Data supplied Start Marker
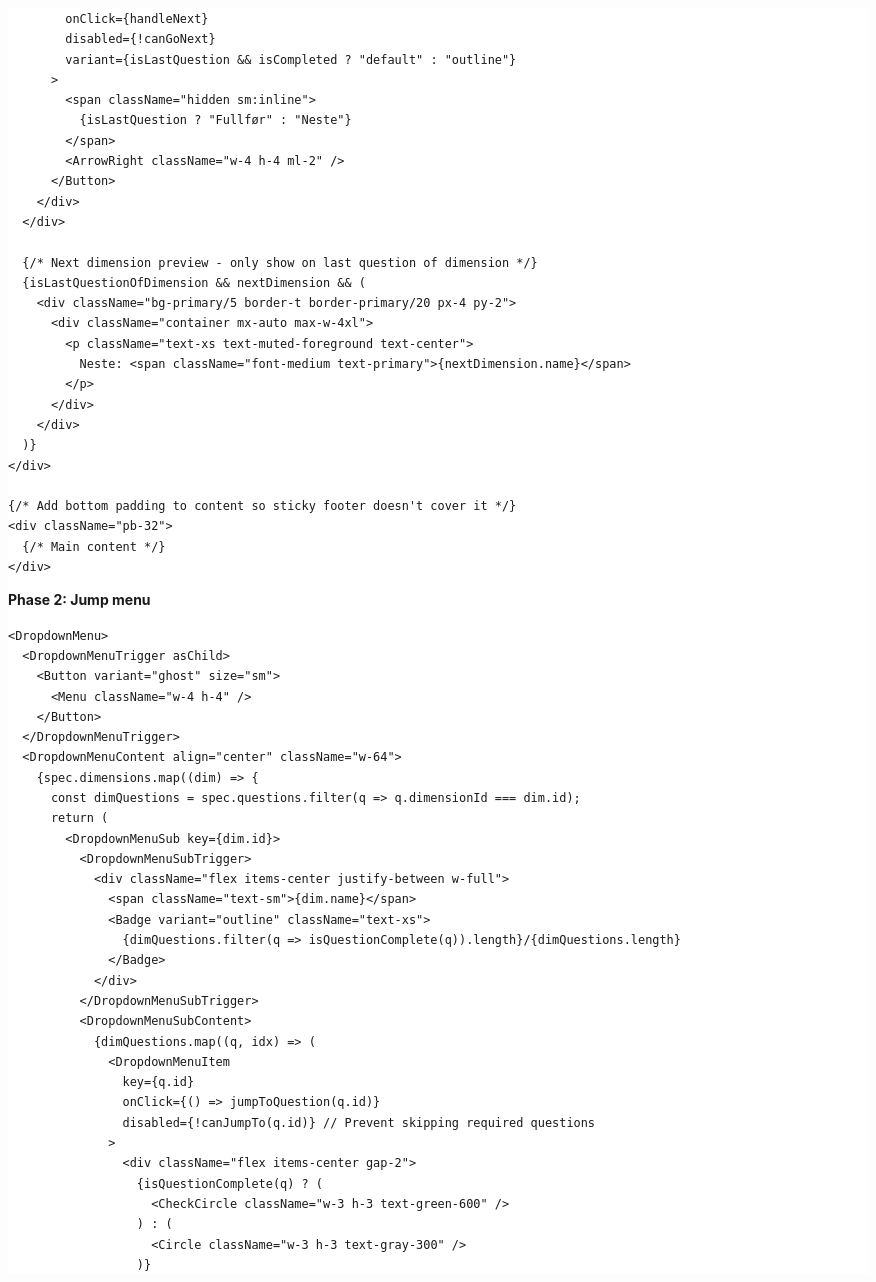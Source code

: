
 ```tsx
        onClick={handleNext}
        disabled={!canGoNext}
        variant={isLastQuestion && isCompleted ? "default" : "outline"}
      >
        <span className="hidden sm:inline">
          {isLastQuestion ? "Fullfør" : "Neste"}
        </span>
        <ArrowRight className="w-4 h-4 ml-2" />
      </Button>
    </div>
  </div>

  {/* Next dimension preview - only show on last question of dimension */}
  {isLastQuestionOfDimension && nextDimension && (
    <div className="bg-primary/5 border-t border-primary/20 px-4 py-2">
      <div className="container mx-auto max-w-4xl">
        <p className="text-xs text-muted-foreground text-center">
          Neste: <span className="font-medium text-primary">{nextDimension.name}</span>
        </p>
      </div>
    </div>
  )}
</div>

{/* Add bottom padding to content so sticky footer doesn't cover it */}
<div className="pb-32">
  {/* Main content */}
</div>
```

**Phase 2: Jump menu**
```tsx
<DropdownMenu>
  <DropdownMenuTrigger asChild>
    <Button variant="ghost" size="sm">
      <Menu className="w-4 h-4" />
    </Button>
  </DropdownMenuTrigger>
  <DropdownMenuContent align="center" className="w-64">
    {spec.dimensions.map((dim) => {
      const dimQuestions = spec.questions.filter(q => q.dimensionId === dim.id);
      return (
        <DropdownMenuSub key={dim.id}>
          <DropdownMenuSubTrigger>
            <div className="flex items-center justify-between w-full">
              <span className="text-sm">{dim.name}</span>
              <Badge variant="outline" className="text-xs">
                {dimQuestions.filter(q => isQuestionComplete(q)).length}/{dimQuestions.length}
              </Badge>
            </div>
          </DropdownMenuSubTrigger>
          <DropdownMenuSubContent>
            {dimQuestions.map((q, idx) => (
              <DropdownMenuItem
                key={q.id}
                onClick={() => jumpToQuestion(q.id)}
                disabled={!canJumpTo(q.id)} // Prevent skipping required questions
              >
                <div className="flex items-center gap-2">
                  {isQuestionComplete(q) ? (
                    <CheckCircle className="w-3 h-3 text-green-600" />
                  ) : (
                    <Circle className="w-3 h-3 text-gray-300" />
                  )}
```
Data supplied End Marker
**Task prompt**
Give back all of the data exactly, but not the pictures.

**Written response**
Source code

:
 ```tsx
        onClick={handleNext}
        disabled={!canGoNext}
        variant={isLastQuestion && isCompleted ? "default" : "outline"}
      >
        <span className="hidden sm:inline">
          {isLastQuestion ? "Fullfør" : "Neste"}
        </span>
        <ArrowRight className="w-4 h-4 ml-2" />
      </Button>
    </div>
  </div>

  {/* Next dimension preview - only show on last question of dimension */}
  {isLastQuestionOfDimension && nextDimension && (
    <div className="bg-primary/5 border-t border-primary/20 px-4 py-2">
      <div className="container mx-auto max-w-4xl">
        <p className="text-xs text-muted-foreground text-center">
          Neste: <span className="font-medium text-primary">{nextDimension.name}</span>
        </p>
      </div>
    </div>
  )}
</div>

{/* Add bottom padding to content so sticky footer doesn't cover it */}
<div className="pb-32">
  {/* Main content */}
</div>
```

**Phase 2: Jump menu**
```tsx
<DropdownMenu>
  <DropdownMenuTrigger asChild>
    <Button variant="ghost" size="sm">
      <Menu className="w-4 h-4" />
    </Button>
  </DropdownMenuTrigger>
  <DropdownMenuContent align="center" className="w-64">
    {spec.dimensions.map((dim) => {
      const dimQuestions = spec.questions.filter(q => q.dimensionId === dim.id);
      return (
        <DropdownMenuSub key={dim.id}>
          <DropdownMenuSubTrigger>
            <div className="flex items-center justify-between w-full">
              <span className="text-sm">{dim.name}</span>
              <Badge variant="outline" className="text-xs">
                {dimQuestions.filter(q => isQuestionComplete(q)).length}/{dimQuestions.length}
              </Badge>
            </div>
          </DropdownMenuSubTrigger>
          <DropdownMenuSubContent>
            {dimQuestions.map((q, idx) => (
              <DropdownMenuItem
                key={q.id}
                onClick={() => jumpToQuestion(q.id)}
                disabled={!canJumpTo(q.id)} // Prevent skipping required questions
              >
                <div className="flex items-center gap-2">
                  {isQuestionComplete(q) ? (
                    <CheckCircle className="w-3 h-3 text-green-600" />
                  ) : (
                    <Circle className="w-3 h-3 text-gray-300" />
                  )}
```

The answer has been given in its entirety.